Jonty Rhodes is used to soaking in the sun back home in South Africa around Christmastime. This year, he's in chilly Sweden, teaching amateur cricketers the finer aspects of the game.

The Swedish Cricket Federation has ambitious plans of being among the top Associates and want to create pathways for cricketers, male and female. With Rhodes as head coach, scout, man-manager and trainer all rolled into one, the federation is hoping to form a pool of players who will take cricket to the next level in the country. Among Rhodes' immediate priorities is to ensure home-grown talent comes up.

"At Sweden, I'm not just the national coach, but I've got to also look after the pathways from junior cricket to Under-19s to women's cricket because there are only four paid professionals at the Swedish Cricket Federation," Rhodes told ESPNcricinfo. "I've got players from Sweden who originate from Pakistan, Afghanistan, India. There aren't too many locals, so that's something I'm looking to push for. If you can harness that diversity, it's a huge asset to have."

With most of their cricketers employed elsewhere, Sweden are some way off even a semi-professional structure. But though cricket is mainly restricted to the weekends, the number of registered clubs is on the rise, and the association is looking to popularise the shorter formats. While T20 is tops, T10 has taken root too.

It's a brush with T10 that got Rhodes to accept another challenge - in January, he will be a part of the Pune Devils franchise as their head coach in the Abu Dhabi T10 tournament. There, he will link up with the likes of Thisara Perera, fresh off a title-winning run with the Jaffna Stallions in the Lanka Premier League, and the recently retired Mohammad Amir.

"I spent a lot of time developing the game at the grassroot structures as opposed to working with high-performance players or teams. That for me was an eye-opener. I spent time in Nepal, Malawi, Zimbabwe, in different parts of South Africa - places with passion for the game but with limited facilities"
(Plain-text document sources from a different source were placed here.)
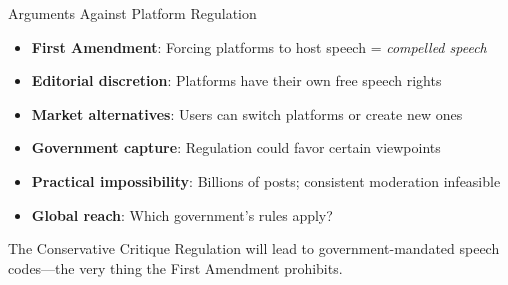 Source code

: ﻿\documentclass[aspectratio=169,11pt]{beamer}
\begin{document}
\begin{frame}{Arguments Against Platform Regulation}
\begin{itemize}
    \item \textbf{First Amendment}: Forcing platforms to host speech = \textit{compelled speech}
    
    \item \textbf{Editorial discretion}: Platforms have their own free speech rights
    
    \item \textbf{Market alternatives}: Users can switch platforms or create new ones
    
    \item \textbf{Government capture}: Regulation could favor certain viewpoints
    
    \item \textbf{Practical impossibility}: Billions of posts; consistent moderation infeasible
    
    \item \textbf{Global reach}: Which government's rules apply?
\end{itemize}

\vspace{0.3cm}
\begin{alertblock}{The Conservative Critique}
Regulation will lead to government-mandated speech codes---the very thing the First Amendment prohibits.
\end{alertblock}
\end{frame}
\end{document}
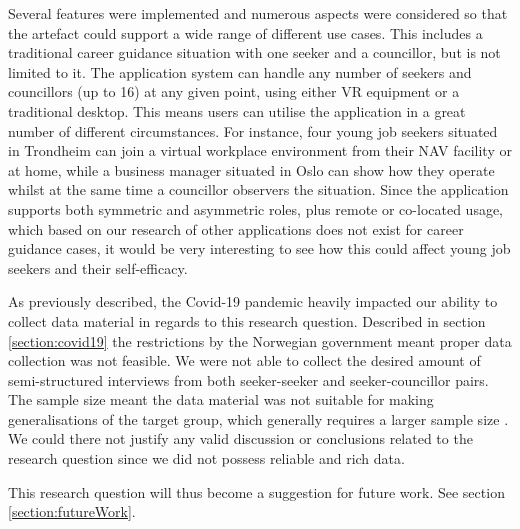 Several features were implemented and numerous aspects were considered so that the artefact could support a wide range of different use cases. This includes a traditional career guidance situation with one seeker and a councillor, but is not limited to it. The application system can handle any number of seekers and councillors (up to 16) at any given point, using either VR equipment or a traditional desktop. This means users can utilise the application in a great number of different circumstances. For instance, four young job seekers situated in Trondheim can join a virtual workplace environment from their NAV facility or at home, while a business manager situated in Oslo can show how they operate whilst at the same time a councillor observers the situation.           
Since the application supports both symmetric and asymmetric roles, plus remote or co-located usage, which based on our research of other applications does not exist for career guidance cases, it would be very interesting to see how this could affect young job seekers and their self-efficacy. 


As previously described, the Covid-19 pandemic heavily impacted our ability to collect data material in regards to this research question. Described in section \ref{section:covid19} the restrictions by the Norwegian government meant proper data collection was not feasible. We were not able to collect the desired amount of semi-structured interviews from both seeker-seeker and seeker-councillor pairs. The sample size meant the data material was not suitable for making generalisations of the target group, which generally requires a larger sample size \cite{oates2005researching}. We could there not justify any valid discussion or conclusions related to the research question since we did not possess reliable and rich data.                

This research question will thus become a suggestion for future work. See section \ref{section:futureWork}.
"Interestingly, Sweden has a lot of T10 cricket," Rhodes pointed out. "They don't have many facilities, but there are a lot of clubs who want to play on weekends. It's too drawn-out to facilitate 50-over cricket. All the players registered with us are working professionals, so they only have the weekend off. So both T20 and T10 is a big part of the Swedish cricket make-up.
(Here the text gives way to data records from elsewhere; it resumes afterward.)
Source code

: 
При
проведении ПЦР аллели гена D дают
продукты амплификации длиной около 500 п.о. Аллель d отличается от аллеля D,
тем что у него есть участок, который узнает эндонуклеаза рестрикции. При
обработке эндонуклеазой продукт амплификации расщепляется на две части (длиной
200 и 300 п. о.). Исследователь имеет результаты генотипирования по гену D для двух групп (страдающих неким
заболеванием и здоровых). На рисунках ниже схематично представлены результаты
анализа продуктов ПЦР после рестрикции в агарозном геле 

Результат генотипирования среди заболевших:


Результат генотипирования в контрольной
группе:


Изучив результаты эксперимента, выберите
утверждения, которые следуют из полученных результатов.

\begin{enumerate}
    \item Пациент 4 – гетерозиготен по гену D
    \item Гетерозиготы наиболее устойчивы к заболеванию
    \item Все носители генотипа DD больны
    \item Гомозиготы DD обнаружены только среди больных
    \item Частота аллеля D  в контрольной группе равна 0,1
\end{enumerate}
"For me, I've got to get as much experience from this shortened version, even if it isn't from an ICC point of view, because Sweden isn't participating in a tournament currently. I've worked as a sponsorship manager when we introduced the Pro-20 in South Africa in 2004. I've been a stakeholder in T20s for a long time, so I'm looking to try and see that adjustment is very quick in T10 as well. It's a different format, there are players who have more experience than I have [Perera and Amir], so I'm also looking to learn from them."

Rhodes will leave mid-January to be part of a bio-bubble in Abu Dhabi for the weeklong tournament before returning to Sweden. Having already been involved with the Mumbai Indians and the Kings XI Punjab in the IPL, apart from regular stints in Zimbabwe, Nepal, Kenya and Malawi, Rhodes said it was the search for newer ideas, fresh perspectives that helped him stay interested in the game.
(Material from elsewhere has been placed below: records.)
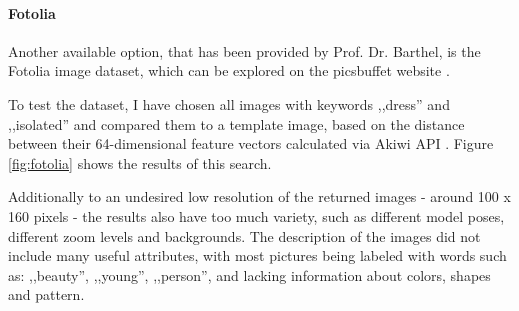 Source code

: \documentclass[12pt]{report}
\begin{document}
\paragraph{Fotolia}
Another available option, that has been provided by Prof. Dr. Barthel, is the Fotolia image dataset, which can be explored on the picsbuffet website \cite{noauthor_picsbuffet_nodate}. 

To test the dataset, I have chosen all images with keywords ,,dress'' and ,,isolated'' and compared them to a template image, based on the distance between their 64-dimensional feature vectors calculated via Akiwi API \cite{sonnenberg_akiwi_nodate}. Figure \ref{fig:fotolia} shows the results of this search. 

Additionally to an undesired low resolution of the returned images - around 100 x 160 pixels - the results also have too much variety, such as different model poses, different zoom levels and backgrounds. The description of the images did not include many useful attributes, with most pictures being labeled with words such as: ,,beauty'', ,,young'', ,,person'', and lacking information about colors, shapes and pattern.
\end{document}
"I retired in 2003, and immediately started working with Standard Bank as a sponsorship manager. I didn't really get back into cricket for six years. I retired thrice, which is crazy, but I could never leave it because this is a game I'm so passionate about," he said. "Hopefully, 20 years later, I'm still throwing balls around, scoring, umpiring or doing something in cricket.

"Initially, I thought I'd walk away from cricket completely, until the IPL came along. I started with Mumbai Indians in 2009 as fielding coach, did it for nine seasons. After that, a two-year break helped me from a journey point of view.

"I spent a lot of time developing the game at the grassroot structures as opposed to working with high-performance players or teams. That for me was an eye-opener. I spent time in Nepal, Malawi, Zimbabwe, in different parts of South Africa - places with passion for the game but with limited facilities. Yet, it doesn't diminish people's love for what they do. That's been a part of my journey."